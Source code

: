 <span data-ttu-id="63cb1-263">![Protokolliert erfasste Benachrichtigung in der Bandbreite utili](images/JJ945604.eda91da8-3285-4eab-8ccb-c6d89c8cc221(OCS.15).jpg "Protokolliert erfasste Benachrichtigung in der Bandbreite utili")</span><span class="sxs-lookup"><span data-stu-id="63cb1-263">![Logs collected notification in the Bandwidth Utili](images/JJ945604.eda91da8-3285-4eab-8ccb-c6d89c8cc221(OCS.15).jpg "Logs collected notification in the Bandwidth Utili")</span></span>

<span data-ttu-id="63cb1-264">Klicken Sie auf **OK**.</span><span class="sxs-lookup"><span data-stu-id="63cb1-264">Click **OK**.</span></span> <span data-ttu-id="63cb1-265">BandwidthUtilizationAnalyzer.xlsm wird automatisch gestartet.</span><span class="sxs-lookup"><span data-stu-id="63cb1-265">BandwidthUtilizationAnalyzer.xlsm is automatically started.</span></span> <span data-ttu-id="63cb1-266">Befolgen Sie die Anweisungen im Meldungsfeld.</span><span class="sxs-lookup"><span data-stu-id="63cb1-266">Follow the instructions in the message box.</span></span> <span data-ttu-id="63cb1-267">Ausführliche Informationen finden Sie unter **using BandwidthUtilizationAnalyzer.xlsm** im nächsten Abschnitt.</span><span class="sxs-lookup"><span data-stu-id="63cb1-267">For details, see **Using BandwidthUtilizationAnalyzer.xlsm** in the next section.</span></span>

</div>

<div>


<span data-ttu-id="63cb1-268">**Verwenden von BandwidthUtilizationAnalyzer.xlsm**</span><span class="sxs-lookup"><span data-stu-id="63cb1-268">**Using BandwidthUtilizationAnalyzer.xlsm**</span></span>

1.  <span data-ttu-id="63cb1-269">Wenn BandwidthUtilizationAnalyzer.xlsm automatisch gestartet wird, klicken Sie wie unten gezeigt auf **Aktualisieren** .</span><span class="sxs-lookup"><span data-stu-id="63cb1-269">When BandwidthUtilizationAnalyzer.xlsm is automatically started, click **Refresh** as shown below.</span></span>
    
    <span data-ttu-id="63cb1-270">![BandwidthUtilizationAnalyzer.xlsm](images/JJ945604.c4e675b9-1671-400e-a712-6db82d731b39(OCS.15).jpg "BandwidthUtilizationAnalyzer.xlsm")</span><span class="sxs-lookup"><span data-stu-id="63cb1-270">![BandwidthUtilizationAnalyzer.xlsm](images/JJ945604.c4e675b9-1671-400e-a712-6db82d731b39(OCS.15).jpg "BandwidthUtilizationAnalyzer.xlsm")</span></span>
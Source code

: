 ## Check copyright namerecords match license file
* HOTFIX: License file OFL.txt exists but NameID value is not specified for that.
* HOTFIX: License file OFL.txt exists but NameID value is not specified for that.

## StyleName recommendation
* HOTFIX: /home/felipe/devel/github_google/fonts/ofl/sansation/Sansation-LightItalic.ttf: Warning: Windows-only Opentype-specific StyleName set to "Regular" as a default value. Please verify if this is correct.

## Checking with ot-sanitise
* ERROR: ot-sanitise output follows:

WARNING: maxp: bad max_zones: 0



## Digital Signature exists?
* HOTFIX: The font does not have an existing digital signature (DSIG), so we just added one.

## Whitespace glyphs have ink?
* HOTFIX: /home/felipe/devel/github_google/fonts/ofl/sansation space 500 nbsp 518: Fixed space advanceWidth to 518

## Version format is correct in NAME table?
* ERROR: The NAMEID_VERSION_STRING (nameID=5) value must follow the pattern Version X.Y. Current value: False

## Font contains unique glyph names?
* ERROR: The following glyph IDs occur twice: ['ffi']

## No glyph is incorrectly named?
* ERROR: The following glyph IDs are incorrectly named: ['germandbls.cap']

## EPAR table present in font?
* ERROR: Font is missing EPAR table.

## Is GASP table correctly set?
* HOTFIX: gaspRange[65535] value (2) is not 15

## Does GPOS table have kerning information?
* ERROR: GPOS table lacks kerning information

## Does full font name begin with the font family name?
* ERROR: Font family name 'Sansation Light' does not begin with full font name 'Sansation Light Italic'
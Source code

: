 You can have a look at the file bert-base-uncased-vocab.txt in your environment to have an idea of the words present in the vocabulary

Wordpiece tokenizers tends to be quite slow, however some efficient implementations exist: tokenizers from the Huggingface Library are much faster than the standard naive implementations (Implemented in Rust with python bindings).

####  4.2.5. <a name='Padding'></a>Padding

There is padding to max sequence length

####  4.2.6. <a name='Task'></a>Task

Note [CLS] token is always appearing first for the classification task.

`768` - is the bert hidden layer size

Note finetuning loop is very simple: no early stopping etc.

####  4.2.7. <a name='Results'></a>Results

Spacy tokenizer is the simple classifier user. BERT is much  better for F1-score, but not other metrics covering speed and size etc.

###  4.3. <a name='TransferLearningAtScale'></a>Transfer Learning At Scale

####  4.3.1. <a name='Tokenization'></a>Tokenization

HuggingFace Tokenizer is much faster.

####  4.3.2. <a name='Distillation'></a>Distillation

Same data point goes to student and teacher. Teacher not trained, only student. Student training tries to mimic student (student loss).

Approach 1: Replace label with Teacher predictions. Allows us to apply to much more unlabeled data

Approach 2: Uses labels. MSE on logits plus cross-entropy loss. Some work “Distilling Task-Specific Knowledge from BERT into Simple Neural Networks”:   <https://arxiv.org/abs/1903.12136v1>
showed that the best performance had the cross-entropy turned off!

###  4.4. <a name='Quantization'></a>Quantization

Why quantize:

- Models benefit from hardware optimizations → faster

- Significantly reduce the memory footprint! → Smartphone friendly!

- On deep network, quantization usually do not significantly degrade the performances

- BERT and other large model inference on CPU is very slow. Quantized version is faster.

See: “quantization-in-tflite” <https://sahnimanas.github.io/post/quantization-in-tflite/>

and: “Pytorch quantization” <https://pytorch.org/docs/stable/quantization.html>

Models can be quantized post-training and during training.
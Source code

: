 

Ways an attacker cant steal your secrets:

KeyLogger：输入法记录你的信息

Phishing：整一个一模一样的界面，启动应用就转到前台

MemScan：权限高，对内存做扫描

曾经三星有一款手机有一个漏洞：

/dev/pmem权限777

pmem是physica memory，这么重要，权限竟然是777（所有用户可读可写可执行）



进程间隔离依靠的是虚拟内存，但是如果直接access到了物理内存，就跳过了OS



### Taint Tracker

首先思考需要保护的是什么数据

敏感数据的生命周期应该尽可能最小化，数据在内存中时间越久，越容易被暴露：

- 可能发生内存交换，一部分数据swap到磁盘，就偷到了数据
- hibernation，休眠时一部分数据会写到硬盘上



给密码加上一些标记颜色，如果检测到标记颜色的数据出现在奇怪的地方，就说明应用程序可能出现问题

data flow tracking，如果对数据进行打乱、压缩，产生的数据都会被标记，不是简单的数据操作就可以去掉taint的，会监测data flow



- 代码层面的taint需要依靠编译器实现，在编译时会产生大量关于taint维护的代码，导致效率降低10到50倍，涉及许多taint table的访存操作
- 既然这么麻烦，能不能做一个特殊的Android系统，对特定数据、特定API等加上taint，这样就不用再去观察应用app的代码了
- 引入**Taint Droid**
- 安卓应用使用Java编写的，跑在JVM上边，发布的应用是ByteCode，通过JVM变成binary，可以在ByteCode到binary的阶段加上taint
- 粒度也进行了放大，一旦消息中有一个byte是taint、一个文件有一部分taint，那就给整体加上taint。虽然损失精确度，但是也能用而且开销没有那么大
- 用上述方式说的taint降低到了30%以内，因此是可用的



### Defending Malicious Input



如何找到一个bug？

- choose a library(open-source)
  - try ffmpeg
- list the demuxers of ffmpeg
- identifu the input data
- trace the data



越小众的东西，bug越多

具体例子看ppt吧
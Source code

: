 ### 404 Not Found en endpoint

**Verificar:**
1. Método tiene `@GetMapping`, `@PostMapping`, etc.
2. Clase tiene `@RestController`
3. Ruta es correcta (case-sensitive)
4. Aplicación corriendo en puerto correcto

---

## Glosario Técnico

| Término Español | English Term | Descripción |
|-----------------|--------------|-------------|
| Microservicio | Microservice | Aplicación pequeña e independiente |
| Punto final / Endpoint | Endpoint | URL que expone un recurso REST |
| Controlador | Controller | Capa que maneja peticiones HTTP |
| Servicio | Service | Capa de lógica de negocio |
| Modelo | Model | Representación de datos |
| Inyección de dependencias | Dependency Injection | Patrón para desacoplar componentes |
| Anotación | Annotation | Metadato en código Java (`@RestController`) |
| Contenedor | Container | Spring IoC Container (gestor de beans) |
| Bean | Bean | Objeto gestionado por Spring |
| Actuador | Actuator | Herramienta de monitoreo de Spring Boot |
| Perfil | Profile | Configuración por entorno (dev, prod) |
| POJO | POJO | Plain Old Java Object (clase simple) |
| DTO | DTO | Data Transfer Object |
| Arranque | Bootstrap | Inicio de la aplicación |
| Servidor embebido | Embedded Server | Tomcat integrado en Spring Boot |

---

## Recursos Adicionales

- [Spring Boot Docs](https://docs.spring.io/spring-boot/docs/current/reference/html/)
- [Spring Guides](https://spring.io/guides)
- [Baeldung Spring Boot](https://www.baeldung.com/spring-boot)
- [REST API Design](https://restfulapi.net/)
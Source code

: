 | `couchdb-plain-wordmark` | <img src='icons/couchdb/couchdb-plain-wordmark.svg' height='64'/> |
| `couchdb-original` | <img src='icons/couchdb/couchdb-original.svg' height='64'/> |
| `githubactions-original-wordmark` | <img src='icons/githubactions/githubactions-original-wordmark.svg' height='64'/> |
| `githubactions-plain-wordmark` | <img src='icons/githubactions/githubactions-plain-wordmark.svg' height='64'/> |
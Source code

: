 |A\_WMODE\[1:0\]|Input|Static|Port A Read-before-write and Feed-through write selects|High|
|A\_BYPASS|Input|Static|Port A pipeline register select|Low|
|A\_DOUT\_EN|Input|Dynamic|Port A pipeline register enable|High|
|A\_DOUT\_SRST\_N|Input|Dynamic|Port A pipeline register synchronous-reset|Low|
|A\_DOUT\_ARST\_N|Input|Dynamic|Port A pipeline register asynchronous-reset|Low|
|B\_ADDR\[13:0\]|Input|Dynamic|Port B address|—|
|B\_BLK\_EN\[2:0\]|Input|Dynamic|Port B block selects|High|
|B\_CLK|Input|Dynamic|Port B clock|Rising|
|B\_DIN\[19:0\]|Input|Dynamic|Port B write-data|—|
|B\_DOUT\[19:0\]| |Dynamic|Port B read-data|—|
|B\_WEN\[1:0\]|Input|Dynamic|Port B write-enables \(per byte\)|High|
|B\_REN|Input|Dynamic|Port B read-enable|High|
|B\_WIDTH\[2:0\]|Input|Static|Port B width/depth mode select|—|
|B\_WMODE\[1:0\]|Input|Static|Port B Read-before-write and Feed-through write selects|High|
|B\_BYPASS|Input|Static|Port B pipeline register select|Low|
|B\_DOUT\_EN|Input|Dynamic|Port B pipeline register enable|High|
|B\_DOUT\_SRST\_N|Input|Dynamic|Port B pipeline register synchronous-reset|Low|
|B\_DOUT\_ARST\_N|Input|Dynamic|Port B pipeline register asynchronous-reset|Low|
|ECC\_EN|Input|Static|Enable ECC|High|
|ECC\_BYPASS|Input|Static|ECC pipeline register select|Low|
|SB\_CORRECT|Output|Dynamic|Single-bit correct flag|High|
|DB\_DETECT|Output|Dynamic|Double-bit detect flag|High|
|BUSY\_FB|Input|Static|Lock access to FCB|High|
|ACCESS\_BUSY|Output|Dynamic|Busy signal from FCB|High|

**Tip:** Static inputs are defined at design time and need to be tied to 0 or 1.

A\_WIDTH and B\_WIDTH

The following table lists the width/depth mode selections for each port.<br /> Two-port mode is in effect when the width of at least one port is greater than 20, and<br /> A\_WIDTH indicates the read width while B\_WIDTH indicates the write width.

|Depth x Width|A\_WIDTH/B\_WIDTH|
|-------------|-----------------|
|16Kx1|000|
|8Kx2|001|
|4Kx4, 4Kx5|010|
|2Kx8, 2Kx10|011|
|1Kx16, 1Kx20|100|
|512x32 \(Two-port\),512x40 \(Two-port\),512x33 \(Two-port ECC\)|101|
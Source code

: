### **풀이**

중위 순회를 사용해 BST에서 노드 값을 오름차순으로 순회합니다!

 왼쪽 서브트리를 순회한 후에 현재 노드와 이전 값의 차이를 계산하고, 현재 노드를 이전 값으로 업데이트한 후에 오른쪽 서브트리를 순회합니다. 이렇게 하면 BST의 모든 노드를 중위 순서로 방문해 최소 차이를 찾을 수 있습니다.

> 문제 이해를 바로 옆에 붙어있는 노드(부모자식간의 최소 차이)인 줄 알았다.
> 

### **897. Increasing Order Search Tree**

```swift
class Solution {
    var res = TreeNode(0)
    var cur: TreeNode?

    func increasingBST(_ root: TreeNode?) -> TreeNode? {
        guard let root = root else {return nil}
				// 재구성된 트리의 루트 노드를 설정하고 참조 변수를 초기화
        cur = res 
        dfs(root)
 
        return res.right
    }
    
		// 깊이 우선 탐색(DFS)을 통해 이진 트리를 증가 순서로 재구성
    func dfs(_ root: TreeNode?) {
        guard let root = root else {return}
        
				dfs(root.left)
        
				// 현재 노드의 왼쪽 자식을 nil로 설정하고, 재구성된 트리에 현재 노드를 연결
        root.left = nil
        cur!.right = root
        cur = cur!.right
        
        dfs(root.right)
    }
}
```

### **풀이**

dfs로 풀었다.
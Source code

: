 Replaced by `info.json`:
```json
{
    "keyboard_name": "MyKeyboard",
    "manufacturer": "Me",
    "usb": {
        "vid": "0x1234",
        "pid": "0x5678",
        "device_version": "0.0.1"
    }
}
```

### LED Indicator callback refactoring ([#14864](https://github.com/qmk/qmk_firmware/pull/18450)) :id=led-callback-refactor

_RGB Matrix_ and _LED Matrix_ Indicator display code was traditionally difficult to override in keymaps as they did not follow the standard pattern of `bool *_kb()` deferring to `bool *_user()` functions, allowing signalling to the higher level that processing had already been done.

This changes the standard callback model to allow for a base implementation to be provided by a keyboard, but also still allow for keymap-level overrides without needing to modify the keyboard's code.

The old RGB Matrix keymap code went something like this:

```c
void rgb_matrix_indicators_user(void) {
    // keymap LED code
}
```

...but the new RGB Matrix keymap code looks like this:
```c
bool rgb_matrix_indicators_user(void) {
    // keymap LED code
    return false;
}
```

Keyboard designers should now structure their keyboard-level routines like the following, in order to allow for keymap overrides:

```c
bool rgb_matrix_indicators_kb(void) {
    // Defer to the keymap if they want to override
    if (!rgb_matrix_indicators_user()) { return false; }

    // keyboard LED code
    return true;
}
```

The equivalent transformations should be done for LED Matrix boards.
++++++++
YOUR INSTRUCTIONS: Check each line of the material for the word "guard". Copy the ones that have it.

RESPONSE TO THE TASK:
        guard let root = root else {return nil}
        guard let root = root else {return}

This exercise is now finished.